The five-justice majority put virtually no other caveats on its decision, which will allow states to experiment broadly. Cleveland's program targeted low-income families, but there was nothing in the ruling that says such programs have to be so limited.
Officials in the Bush administration praised the ruling and said it will help the president's proposals to expand social services funding to faith-based organizations.
A good education is universally seen as a ticket to a first-rate job and a decent quality of life. Polls show that education is among the top concerns for Americans. The court's decision ensures that as government leaders wrangle over how to improve public education, vouchers will be one of the themes, along with teacher qualifications and standardized testing.
Only Cleveland, Milwaukee, and Florida have voucher programs that involve religious schools. Cleveland's version was authorized by the Ohio Legislature in 1995 to respond to academic problems in the city schools. The program offers vouchers for 90% of the annual tuition (up to $2,250 a year) at private secular or religious schools to low-income parents.
Once parents qualify, the vouchers are allocated by lottery. Checks are made out to the parents, who then endorse them over to the participating school of choice. In the 1999-2000 school year, of the 3,700 students who received vouchers, 96% used them at religious schools.
There are competing claims about the value of private-school vouchers and whether they would hurt or help public schools. A U.S. General Accounting Office report last year said studies have found little or no difference in academic achievement between voucher and public school students.
As public school boards, teachers and civil rights groups vowed to keep fighting voucher plans, proponents predicted the court's ruling will give them new momentum. House Majority Leader Dick Armey, R-Texas, immediately introduced a voucher bill for needy parents in Washington, D.C. Other federal and state lawmakers began talking up ways to expand on the Ohio initiative.
Several states -- Alabama, Delaware, Florida, Nebraska, New Mexico, Pennsylvania, South Carolina, Virginia and Wisconsin -- had joined Ohio's case to urge the court to endorse voucher programs.

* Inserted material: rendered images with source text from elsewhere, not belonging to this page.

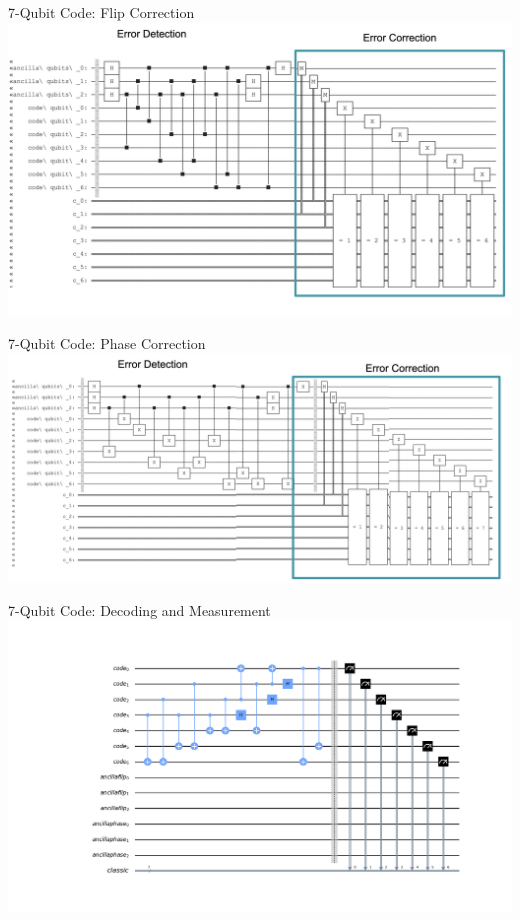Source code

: \documentclass{beamer}
\begin{document}
\begin{frame}{7-Qubit Code: Flip Correction}
  \includegraphics[width=\textwidth]{7qb_correction_diagram}
\end{frame}

\begin{frame}{7-Qubit Code: Phase Correction}
  \includegraphics[width=\textwidth]{7qb_phase_correction}
\end{frame}

\begin{frame}{7-Qubit Code: Decoding and Measurement}
  \includegraphics[width=\textwidth]{7qb_end}
\end{frame}
\end{document}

Joining Rehnquist and O'Connor in the majority were Justices Antonin Scalia, Anthony Kennedy and Clarence Thomas. Dissenting with Souter and Breyer were the court's two other liberals, John Paul Stevens and Ruth Bader Ginsburg.
The majority previously had allowed public funds to be given to religious schools for specific education needs, such as textbooks or computers. The Cleveland funds are used by religious schools to finance their overall programs, including religious instruction.
Dissenting justices said it was the first time that the substantial character of the government aid was not considered, and they contended that the ruling gives "short shrift" to the First Amendment's Establishment Clause, which forbids the government from advancing religion.
That's how the U.S. Court of Appeals for the 6th Circuit saw Cleveland's program in 2000, when the panel struck down the program as unconstitutional.
After the high court revived the program Thursday, National PTA President Shirley Igo said the group will continue to oppose vouchers. She said they do not offer parents true choice because private school officials determine who attends their institutions.
But Victoria Pope, a Cleveland mother of seven children ages 5 to 16, said the court's decision will make a huge difference in her life. Her five youngest each receive vouchers to attend a Roman Catholic grade school.
She had worried that the high court would rule against the program, and that she and her husband would have to take second jobs to keep the children in private school. "The private schools offer a quality education," she said. "I didn't graduate from college, but I attended college and do know the value of education."